There are two basic types of U.S. broadcasting, of which VOA and RFE/RL are the most prominent examples of each. VOA, as RFE/RL chief Jeffrey Gedmin put it in a talk he gave at CSIS earlier this year, “has always been about us, about America, about American foreign policies.” That is, VOA focuses on giving the world a truer picture of America than they might get through state-controlled or other media in their home countries. RFE/RL, Al-Hurra, Radio Free Asia, and others, by contrast are “surrogate” broadcasting. They aren’t aimed at overtly promoting America, but simply at providing a surrogate free press where none exists, thereby exposing those who live in non-free societies to a very important institution of democracy.

Now both are not easy to do effectively, and the VOA mission is by definition the more difficult one to accomplish where an audience is already suspicious of American aims. A hybrid of the two — something that appears on its face like a surrogate operation, but is really aimed at promoting specific U.S. interests (as opposed to the general interest of a free press), would seem to be the most difficult mission of all. As described in the USA Today piece, the Pentagon program seems to be exactly this kind of hybrid.

That’s going to be a very difficult nut to crack, especially for a Pentagon that has no experience in this kind of thing, and whose track record even in relating to the press in the United States is less than stellar. if the aim is to influence foreign media without leaving American footrpints, the money might be better spent in the CIA budget, to fund a covert program. Or, if we’re going to be open about it, why not give the money to VOA or RFE/RL?

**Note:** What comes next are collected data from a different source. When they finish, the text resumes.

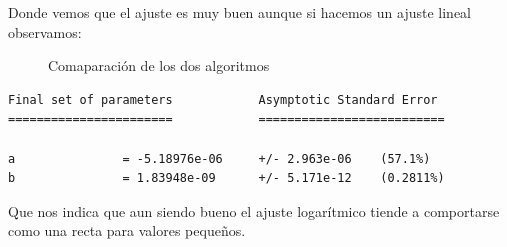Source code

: \documentclass{article}
\begin{document}
Donde vemos que el ajuste es muy buen aunque si hacemos un ajuste lineal observamos: 

\begin{figure}[H]
  \centering   

\caption{Comaparación de los dos algoritmos}
\end{figure}

\begin{verbatim}
Final set of parameters            Asymptotic Standard Error
=======================            ==========================

a               = -5.18976e-06     +/- 2.963e-06    (57.1%)
b               = 1.83948e-09      +/- 5.171e-12    (0.2811%)

\end{verbatim}

Que nos indica que aun siendo bueno el ajuste logarítmico tiende a
comportarse como una recta para valores pequeños.
\end{document}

The USA Today story cites no funding numbers. I would be very curious to see how much the Pentagon plans to spend on this. As Gedmin pointed out at CSIS, the budget for all of U.S. broadcasting is $700 million — less than 1/500 of the total DOD budget, or the price of about two Apache helicopters. You don’t have to be a pacifist to wonder if some of that DOD money might be better spent on U.S. broadcasting, especially when the Pentagon is proposing to expand its reach into missions that existing agencies are already receiving insufficient funding to perform.